WHAT YOU SHOULD DO:
From the listing below, extract every line in which the word "naar" appears.

WORKING DATA:
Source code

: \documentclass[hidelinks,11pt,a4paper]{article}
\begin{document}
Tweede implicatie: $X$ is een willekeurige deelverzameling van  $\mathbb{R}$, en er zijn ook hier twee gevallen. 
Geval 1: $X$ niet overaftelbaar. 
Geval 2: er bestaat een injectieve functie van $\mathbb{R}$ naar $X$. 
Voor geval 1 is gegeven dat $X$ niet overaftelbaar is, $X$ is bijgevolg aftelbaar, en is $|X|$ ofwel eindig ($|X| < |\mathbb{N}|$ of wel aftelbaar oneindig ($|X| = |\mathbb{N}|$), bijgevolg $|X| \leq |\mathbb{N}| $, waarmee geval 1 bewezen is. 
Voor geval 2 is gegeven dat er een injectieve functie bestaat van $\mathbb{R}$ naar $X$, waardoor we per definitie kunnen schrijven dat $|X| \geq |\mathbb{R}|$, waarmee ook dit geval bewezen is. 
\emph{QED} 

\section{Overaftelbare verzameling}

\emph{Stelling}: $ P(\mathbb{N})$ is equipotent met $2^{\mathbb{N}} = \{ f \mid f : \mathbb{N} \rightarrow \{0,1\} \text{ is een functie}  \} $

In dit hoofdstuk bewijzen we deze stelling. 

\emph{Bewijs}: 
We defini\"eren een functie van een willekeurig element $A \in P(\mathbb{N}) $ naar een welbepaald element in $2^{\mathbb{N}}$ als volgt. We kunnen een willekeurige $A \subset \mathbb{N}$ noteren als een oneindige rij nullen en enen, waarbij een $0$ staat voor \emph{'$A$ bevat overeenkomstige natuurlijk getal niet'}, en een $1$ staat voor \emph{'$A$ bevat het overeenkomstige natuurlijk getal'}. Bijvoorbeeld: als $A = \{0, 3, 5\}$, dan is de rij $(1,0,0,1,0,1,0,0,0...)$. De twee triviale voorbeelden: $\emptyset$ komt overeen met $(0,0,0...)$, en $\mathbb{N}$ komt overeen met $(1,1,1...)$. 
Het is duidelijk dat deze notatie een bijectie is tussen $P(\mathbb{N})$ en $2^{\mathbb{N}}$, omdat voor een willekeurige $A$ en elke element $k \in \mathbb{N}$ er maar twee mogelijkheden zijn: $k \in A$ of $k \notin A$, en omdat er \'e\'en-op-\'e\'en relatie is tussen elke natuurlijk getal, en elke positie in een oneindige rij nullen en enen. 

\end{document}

TASK OUTPUT:
Geval 2: er bestaat een injectieve functie van $\mathbb{R}$ naar $X$. 
Voor geval 2 is gegeven dat er een injectieve functie bestaat van $\mathbb{R}$ naar $X$, waardoor we per definitie kunnen schrijven dat $|X| \geq |\mathbb{R}|$, waarmee ook dit geval bewezen is. 
We defini\"eren een functie van een willekeurig element $A \in P(\mathbb{N}) $ naar een welbepaald element in $2^{\mathbb{N}}$ als volgt. We kunnen een willekeurige $A \subset \mathbb{N}$ noteren als een oneindige rij nullen en enen, waarbij een $0$ staat voor \emph{'$A$ bevat overeenkomstige natuurlijk getal niet'}, en een $1$ staat voor \emph{'$A$ bevat het overeenkomstige natuurlijk getal'}. Bijvoorbeeld: als $A = \{0, 3, 5\}$, dan is de rij $(1,0,0,1,0,1,0,0,0...)$. De twee triviale voorbeelden: $\emptyset$ komt overeen met $(0,0,0...)$, en $\mathbb{N}$ komt overeen met $(1,1,1...)$. 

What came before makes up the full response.